Aspek gotong royong juga menjadi perhatian. Keaktifan masyarakat dalam kerja bakti menjadi gambaran kepedulian warga terhadap kondisi lingkungan sekaligus menjadi kekuatan sosial yang terus dipertahankan di Desa Banyuanyar Tengah.
Selain itu, swadaya masyarakat, baik berupa dukungan materiil maupun nonmaterial dalam pembangunan fasilitas, turut menjadi indikator penilaian. Menurut Zamroni, semangat tersebut selama ini menjadi salah satu modal penting dalam menjalankan berbagai kegiatan pembangunan di desa.
“Kami bersyukur masyarakat memiliki kepedulian yang tinggi. Ada yang membantu tenaga, memberikan ide, maupun memberikan dukungan materiil sesuai kemampuan. Semangat seperti ini yang ingin terus kami pertahankan,” tuturnya.
Persiapan juga diarahkan pada sisi kreativitas lingkungan. Keunikan hiasan gapura, pemasangan lampu hias, dekorasi lingkungan serta pengecatan pagar menjadi bagian yang mendapat perhatian untuk memberikan tampilan yang lebih menarik sekaligus mencerminkan kreativitas masyarakat.
“Kami juga menyiapkan berbagai dekorasi agar suasana desa lebih meriah. Hiasan gapura, lampu hias, dekorasi dan pengecatan pagar kami kerjakan dengan melibatkan warga. Harapannya, hasilnya dapat memberikan kesan positif kepada tim penilai,” kata Zamroni.
Bagi Desa Banyuanyar Tengah, Lomba Desa Merah Putih/Desa SAE bukan semata-mata tentang meraih prestasi. Momentum tersebut diharapkan mampu memperkuat kebersamaan, meningkatkan kepedulian terhadap kebersihan lingkungan dan menumbuhkan semangat gotong royong masyarakat.
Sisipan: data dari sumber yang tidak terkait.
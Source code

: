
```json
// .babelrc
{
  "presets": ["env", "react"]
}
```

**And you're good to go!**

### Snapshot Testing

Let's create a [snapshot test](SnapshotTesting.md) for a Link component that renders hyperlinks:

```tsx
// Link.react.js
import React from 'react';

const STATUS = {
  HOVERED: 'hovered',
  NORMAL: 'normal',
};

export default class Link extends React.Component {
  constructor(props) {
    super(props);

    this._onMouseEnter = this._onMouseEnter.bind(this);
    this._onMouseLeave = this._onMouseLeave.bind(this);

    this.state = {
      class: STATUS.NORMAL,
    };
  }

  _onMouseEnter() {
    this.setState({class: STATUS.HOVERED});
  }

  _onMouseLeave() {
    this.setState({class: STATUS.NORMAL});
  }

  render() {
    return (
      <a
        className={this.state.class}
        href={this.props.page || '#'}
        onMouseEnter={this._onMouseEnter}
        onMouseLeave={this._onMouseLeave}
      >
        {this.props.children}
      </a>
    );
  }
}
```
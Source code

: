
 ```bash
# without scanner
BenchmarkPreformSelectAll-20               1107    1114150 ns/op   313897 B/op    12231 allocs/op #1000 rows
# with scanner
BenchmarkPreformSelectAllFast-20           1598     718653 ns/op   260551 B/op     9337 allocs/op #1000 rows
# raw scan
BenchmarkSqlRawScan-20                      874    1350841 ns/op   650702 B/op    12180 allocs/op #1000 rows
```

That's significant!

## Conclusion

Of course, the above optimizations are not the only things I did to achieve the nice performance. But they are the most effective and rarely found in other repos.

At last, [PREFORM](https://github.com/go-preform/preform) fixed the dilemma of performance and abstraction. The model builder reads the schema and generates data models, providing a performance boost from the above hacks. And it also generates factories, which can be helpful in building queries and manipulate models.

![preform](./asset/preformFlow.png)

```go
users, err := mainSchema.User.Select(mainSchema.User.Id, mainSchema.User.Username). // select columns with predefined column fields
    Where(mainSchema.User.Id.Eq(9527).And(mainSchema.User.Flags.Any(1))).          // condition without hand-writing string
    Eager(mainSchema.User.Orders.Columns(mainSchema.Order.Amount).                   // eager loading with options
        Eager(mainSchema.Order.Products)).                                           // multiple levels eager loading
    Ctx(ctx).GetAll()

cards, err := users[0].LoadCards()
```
“Kami tentu berharap mendapatkan hasil terbaik. Namun yang paling penting bagi kami adalah bagaimana persiapan lomba ini memberikan manfaat jangka panjang bagi masyarakat. Lingkungan menjadi lebih bersih, warga semakin kompak dan semangat gotong royong semakin kuat,” pungkasnya.
Dengan berbagai persiapan yang dilakukan, Desa Banyuanyar Tengah kini menyatakan kesiapannya mengikuti Lomba Desa Merah Putih/Desa SAE Kabupaten Probolinggo Tahun 2026. Sebagai satu-satunya wakil Kecamatan Banyuanyar, pemerintah desa bersama masyarakat berkomitmen menampilkan potensi terbaik melalui kebersihan, kreativitas dan kekompakan warga dalam menyambut HUT ke-81 Republik Indonesia.